Clear document history and reject old updates

raine · January 27, 2024, 3:49pm

Correct.

encodeStateAsUpdate encodes the state into a single binary blob (i.e. an “update”—although it contains the entire history of edits). Due to the binary compression algorithm, this will always be smaller than the live, decoded state. It will also always be smaller than the same history split across multiple binary updates (e.g. if they are stored incrementally).

encodeStateAsUpdate is always safe and will not destroy the history. Therefore it can only reduce the size of the document so much. But that’s sort of a given with CRDT’s.
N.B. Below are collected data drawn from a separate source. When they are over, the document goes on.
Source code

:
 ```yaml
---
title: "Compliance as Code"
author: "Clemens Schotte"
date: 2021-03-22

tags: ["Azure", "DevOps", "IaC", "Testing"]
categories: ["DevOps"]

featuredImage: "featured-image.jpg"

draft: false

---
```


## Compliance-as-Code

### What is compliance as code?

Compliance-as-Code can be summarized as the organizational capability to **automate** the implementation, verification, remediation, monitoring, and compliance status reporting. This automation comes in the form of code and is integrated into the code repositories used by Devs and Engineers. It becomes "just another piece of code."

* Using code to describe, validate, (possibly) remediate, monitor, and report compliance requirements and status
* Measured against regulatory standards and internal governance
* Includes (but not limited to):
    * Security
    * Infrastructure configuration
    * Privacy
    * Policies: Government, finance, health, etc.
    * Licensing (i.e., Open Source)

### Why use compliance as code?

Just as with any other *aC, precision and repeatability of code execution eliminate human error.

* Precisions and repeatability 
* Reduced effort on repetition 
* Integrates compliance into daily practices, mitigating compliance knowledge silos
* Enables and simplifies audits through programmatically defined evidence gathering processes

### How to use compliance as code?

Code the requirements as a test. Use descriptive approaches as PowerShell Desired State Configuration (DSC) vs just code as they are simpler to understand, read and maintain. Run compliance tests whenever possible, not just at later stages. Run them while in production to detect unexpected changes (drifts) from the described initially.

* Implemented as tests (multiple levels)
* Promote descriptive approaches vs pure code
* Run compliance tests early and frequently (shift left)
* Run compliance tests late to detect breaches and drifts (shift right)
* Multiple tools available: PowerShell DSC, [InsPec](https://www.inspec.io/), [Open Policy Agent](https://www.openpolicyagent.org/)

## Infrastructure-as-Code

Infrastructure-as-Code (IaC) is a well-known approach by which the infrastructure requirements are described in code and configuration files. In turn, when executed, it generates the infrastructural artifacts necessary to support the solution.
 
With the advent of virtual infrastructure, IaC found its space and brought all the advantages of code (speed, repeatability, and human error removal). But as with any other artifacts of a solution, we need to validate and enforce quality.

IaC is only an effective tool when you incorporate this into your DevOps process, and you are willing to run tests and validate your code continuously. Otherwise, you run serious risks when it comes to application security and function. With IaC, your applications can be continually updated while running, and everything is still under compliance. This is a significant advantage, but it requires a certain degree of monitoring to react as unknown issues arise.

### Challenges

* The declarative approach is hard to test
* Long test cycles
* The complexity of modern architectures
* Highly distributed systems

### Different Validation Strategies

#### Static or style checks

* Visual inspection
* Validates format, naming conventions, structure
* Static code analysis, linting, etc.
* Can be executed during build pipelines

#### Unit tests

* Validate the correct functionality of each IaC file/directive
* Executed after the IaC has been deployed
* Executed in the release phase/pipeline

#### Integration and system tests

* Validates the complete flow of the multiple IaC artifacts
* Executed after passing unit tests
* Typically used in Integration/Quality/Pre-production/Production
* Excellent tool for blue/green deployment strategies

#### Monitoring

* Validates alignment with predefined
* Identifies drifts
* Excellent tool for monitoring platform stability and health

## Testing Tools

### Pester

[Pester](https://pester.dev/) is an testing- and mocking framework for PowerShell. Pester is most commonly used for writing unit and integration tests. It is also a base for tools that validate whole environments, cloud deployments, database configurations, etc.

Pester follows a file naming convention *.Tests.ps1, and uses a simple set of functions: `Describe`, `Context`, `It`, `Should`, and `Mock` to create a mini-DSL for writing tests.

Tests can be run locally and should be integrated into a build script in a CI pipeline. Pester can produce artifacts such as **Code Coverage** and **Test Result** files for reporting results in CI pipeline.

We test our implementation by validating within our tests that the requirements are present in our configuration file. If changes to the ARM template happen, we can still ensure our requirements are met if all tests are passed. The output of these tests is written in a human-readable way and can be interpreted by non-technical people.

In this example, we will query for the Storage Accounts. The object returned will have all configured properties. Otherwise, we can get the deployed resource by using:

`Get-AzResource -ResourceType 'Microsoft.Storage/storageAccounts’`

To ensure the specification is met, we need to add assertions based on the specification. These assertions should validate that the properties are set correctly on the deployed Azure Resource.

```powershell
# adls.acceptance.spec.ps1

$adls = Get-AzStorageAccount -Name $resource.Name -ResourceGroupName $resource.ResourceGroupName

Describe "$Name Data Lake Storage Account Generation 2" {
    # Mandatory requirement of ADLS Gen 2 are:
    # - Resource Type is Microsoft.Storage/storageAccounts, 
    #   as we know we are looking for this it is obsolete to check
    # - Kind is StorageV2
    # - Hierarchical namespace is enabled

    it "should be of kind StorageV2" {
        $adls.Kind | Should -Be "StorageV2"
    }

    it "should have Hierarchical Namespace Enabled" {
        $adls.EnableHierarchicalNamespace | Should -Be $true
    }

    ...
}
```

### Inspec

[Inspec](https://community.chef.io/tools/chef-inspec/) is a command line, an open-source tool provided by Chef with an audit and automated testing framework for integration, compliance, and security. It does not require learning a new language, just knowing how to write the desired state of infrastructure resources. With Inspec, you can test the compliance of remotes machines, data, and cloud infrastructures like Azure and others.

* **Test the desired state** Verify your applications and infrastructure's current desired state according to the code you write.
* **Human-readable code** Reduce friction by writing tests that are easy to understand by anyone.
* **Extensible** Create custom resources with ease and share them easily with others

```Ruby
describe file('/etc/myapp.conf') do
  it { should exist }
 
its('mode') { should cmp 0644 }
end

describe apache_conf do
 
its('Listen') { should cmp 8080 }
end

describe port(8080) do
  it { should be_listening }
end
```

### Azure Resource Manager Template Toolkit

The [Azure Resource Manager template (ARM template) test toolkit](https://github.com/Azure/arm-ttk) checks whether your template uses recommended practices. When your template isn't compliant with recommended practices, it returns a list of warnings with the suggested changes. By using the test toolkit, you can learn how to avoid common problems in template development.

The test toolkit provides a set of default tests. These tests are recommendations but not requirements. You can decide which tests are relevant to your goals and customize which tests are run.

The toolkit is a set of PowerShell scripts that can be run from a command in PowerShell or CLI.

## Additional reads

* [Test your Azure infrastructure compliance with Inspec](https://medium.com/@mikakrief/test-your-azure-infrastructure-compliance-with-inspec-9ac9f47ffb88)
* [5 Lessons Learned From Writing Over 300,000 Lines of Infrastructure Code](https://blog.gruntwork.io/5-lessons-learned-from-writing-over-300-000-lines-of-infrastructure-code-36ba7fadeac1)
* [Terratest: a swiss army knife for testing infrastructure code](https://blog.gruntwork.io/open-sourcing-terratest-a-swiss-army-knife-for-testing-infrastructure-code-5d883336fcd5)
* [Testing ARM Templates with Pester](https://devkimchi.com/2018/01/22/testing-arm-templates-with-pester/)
Sometimes minimizing the total size by compressing the entire history into a single update is not ideal. encodeStateAsUpdate has the potential to use a lot of memory. For example, retrieving the entire Doc history from the database could be rather slow. In that case, storing updates incrementally would allow a batch read to return just the updates that are needed.

toantd90 · January 30, 2024, 6:18am

@raine I am using GitHub - MaxNoetzold/y-mongodb-provider: Mongodb database adapter for Yjs as a persistent layer. I faced the issue of MongoDB collection that is bigger than 16MB ( the limitation ). Will store the diff only reduce the size?

const persistedYdoc = await mdb.getYDoc(docName);
// get the state vector so we can just store the diffs between client and server
const persistedStateVector = Y.encodeStateVector(persistedYdoc);

// better just get the differences and save those:
const diff = Y.encodeStateAsUpdate(ydoc, persistedStateVector);

// store the new data in db (if there is any: empty update is an array of 0s)
if (
  diff.reduce(
    (previousValue, currentValue) => previousValue + currentValue,
    0
  ) > 0
)
  mdb.storeUpdate(docName, diff);

raine · January 30, 2024, 4:18pm

@toantd90 Storing individual updates (diffs) will take up more space in the database than storing one big update, due to the reduced overhead. The downside is that you have to request the entire blob into memory in order to retrieve any data.

You can see a simple example here: View in CodeSandbox.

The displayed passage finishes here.